I love everything (at least that’s what Victor will tell you I say). Climb 5000 feet in a hike … love it! Get scared on a rock wall … love it! A new town to figure out and learn … love it! A bottle of wine and sheep cheese from a local farmer … love it! Paddle out into a new break with overhead waves and nail only one epic ride … sooo love it! A narrow windy dirt road that I may have to back down for a mile if another car comes in the opposite direction … love it! Can’t sleep at night because I have way too much adrenaline pumping through my veins … love it (somewhat)!
I’ll admit it, something may be off in me. I’m addicted to challenge, change, and adventure more than may be healthy for most sane adults.
My husband hates being uncomfortable. He’s kinda like Goldilocks. Too hot … not having it. Too cold… get me outta here. Chaffers … hell no. He’s looking for that sweet spot that just may not exist. BUT, and it’s a big BUT, he loves me.
So he’ll hike, even though it makes his heart rate too high. He’ll climb, even though he may take a swing. He’ll surf, even if he misjudged a wave and almost loses an eye. Put him under a squat rack or in someone’s guard, and you will have no sympathy for him. Put him with the one person who he’d prefer to spend all his time with, and you’ll beg him to find another passion, anything but follow his wife into this abyss of a life they’ve created for themselves.
Wondering where I’m going with this???
The reality is that opposites attract and when you put little stress on a relationship, you don’t always see the differences.
But when you start talking about self-fulfillment, exploration, growth, and challenge, all of a sudden these small differences can seem HUGE.
Does that mean we shouldn’t push? We shouldn’t learn about our true selves? We shouldn’t expose our weaknesses?
In my opinion, absolutely not.
We do crazy, and dumb, things for the person we love and compromise is the only answer, regardless how vague of a term that may be.
The last trip we took through France and Spain in the fall of 2017 is the perfect example of just that. If you’ve read my book, The Road Less Traveled, you’ll know our six month trip through Europe was stressful on our marriage. For two people who’ve never had a single fight in the first fifteen years of marriage to all of a sudden find themselves bickering over the slightest thing was shocking.
But anyone who’s ever made a choice in life, especially big ones, knows you can’t just turn around and go back to what was.
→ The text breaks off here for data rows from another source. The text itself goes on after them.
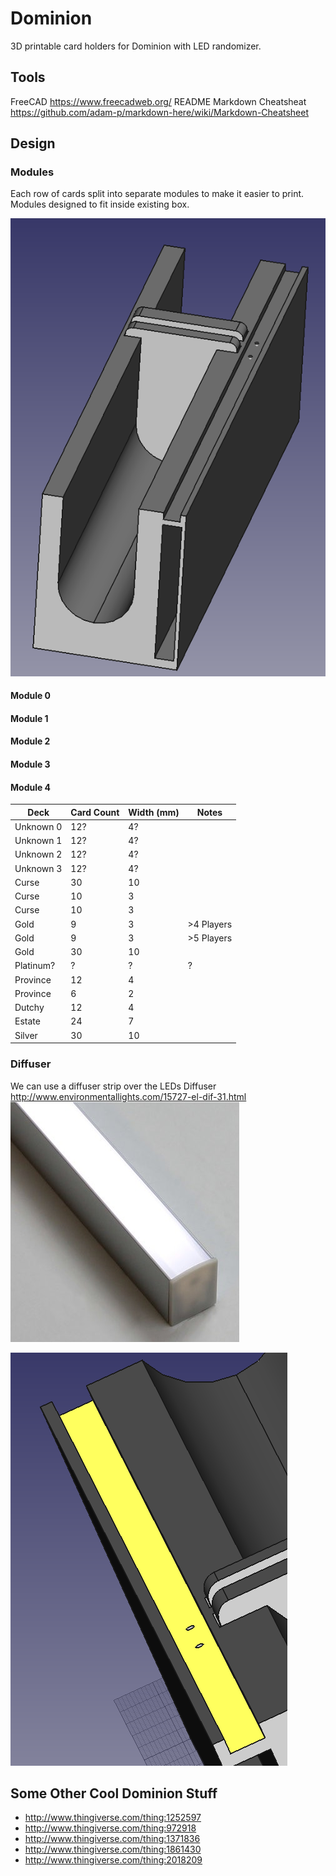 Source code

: # Dominion
3D printable card holders for Dominion with LED randomizer.

## Tools
FreeCAD https://www.freecadweb.org/
README Markdown Cheatsheat https://github.com/adam-p/markdown-here/wiki/Markdown-Cheatsheet

## Design

### Modules
Each row of cards split into separate modules to make it easier to print.
Modules designed to fit inside existing box.

![Module](https://github.com/DonovanBenoit/Dominion/blob/master/images/Module.png "Module")

#### Module 0

#### Module 1

#### Module 2

#### Module 3

#### Module 4

|Deck       | Card Count  | Width (mm)  | Notes   |
|-----------|-------------|-------------|---------|
|Unknown 0  | 12?         | 4?          |         |
|Unknown 1  | 12?         | 4?          |         |
|Unknown 2  | 12?         | 4?          |         |
|Unknown 3  | 12?         | 4?          |         |
|Curse      | 30          | 10          |         |
|Curse      | 10          | 3           |         |
|Curse      | 10          | 3           |         |
|Gold       | 9           | 3           | >4 Players       |
|Gold       | 9           | 3           | >5 Players        |
|Gold       | 30          | 10          |         |
|Platinum?  | ?           | ?           | ?        |
|Province   | 12          | 4           |         |
|Province   | 6           | 2           |         |
|Dutchy     | 12          | 4           |         |
|Estate     | 24          | 7           |         |
|Silver     | 30          | 10          |         |

### Diffuser
We can use a diffuser strip over the LEDs
Diffuser http://www.environmentallights.com/15727-el-dif-31.html
![LED Diffuser](https://github.com/DonovanBenoit/Dominion/blob/master/images/Diffuser.png "LED Diffuser")

![LED Diffuser Channel](https://github.com/DonovanBenoit/Dominion/blob/master/images/Diffuser_Channel.png "LED Diffuser Channel")

## Some Other Cool Dominion Stuff
* http://www.thingiverse.com/thing:1252597
* http://www.thingiverse.com/thing:972918
* http://www.thingiverse.com/thing:1371836
* http://www.thingiverse.com/thing:1861430
* http://www.thingiverse.com/thing:2018209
You have to move forward and find the next path. Victor and I are definitely feeling out lots of roads right now, literally and figuratively.
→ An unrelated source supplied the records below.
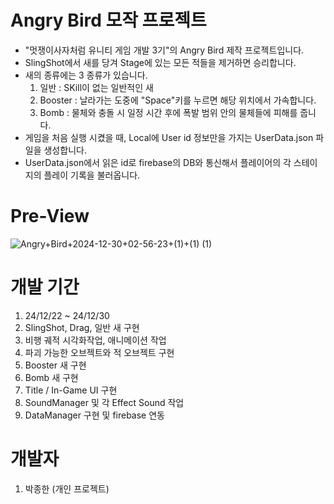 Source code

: # Angry Bird 모작 프로젝트
+ "멋쟁이사자처럼 유니티 게임 개발 3기"의 Angry Bird 제작 프로젝트입니다.
+ SlingShot에서 새를 당겨 Stage에 있는 모든 적들을 제거하면 승리합니다.
+ 새의 종류에는 3 종류가 있습니다.
   1. 일반 : SKill이 없는 일반적인 새
   2. Booster : 날라가는 도중에 "Space"키를 누르면 해당 위치에서 가속합니다.
   3. Bomb : 물체와 충돌 시 일정 시간 후에 폭발 범위 안의 물체들에 피해를 줍니다.
+ 게임을 처음 실행 시켰을 때, Local에 User id 정보만을 가지는 UserData.json 파일을 생성합니다.
+ UserData.json에서 읽은 id로 firebase의 DB와 통신해서 플레이어의 각 스테이지의 플레이 기록을 불러옵니다.

# Pre-View
![Angry+Bird+2024-12-30+02-56-23+(1)+(1) (1)](https://github.com/user-attachments/assets/fa93f7de-4a08-4c60-b3e8-57eb0770948e)


# 개발 기간
1. 24/12/22 ~ 24/12/30
2. SlingShot, Drag, 일반 새 구현
3. 비행 궤적 시각화작업, 애니메이션 작업
4. 파괴 가능한 오브젝트와 적 오브젝트 구현
5. Booster 새 구현
6. Bomb 새 구현
7. Title / In-Game UI 구현
8. SoundManager 및 각 Effect Sound 작업
9. DataManager 구현 및 firebase 연동

# 개발자
1. 박종한 (개인 프로젝트)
When we traveled the first time to Europe (for six months), there were four things that put a lot of stress on our relationship.
- Constant movement. I like being on the move and need very little time to adapt to a new city and be ready to move on. Victor needs a few days to get his bearings and adjust.
- We were in a 22ft motorhome. It’s amazing that we all managed to squeeze in there for four and a half months and if you mention the word ‘McLouis’ to our oldest son Daniel, he may start crying. Besides being small, there were no doors. No privacy.
- Money, lack of it. We were on a tight budget and we don’t know what job we will do next or where we want to move to when we are ready to get rooted again.
- Exercise, mainly the wrong type. My husband is a meathead and needs to lift heavy weights in order to be happy. Hiking, climbing, and surfing don’t do it for him like they do for me.
So to fix points 1 and 2, on our last trip to Europe in 2017 we decided to compromise and change those first two factors. For starters, no camper. We rented nine different apartments or houses (with locking doors) for this trip which meant we stayed in places longer giving Victor time to adapt and we went back to a few familiar places like Hossegor where we stayed for 2 weeks.
The third point we haven’t really improved upon and are just as confused on where we want to go from here as we were last year, but this trip has helped us narrow down what feels good for both of us (Hint: everyone was really happy in Hossegor and in our Catalunya country house).
As for the last point, our 11-week road trip this past summer road trip was a success because we carried a barbell and 220 pounds of plate weights with us. Yeah, working out in a campground was a little awkward with the dirt and neighbors watching you, but he got over it quickly and was stoked to get his pump on. On our last trip to Europe, he carried a TRX and resistance bands.
The cool thing though is that through staying in Airbnb’s and not moving as fast, I’ve learned so many great things about myself and what I want next out of life.
Everything that’s happened in my life has started with desire. With a “why” and I think that’s the biggest step. The what and the how naturally follow once you know what you are waking up excited for.
For us, traveling has become a compromise between making ourselves comfortable and still waking each day excited to do something we love. It’s wanting to find a balance between making yourself happy and making your better half happy and to do that you need to communicate more.
Make lots of requests and let go of some expectations.
It takes a lot of work to be on the same page, but when you are both there, things start clicking again and being time rich in gorgeous locations around the world feels magical.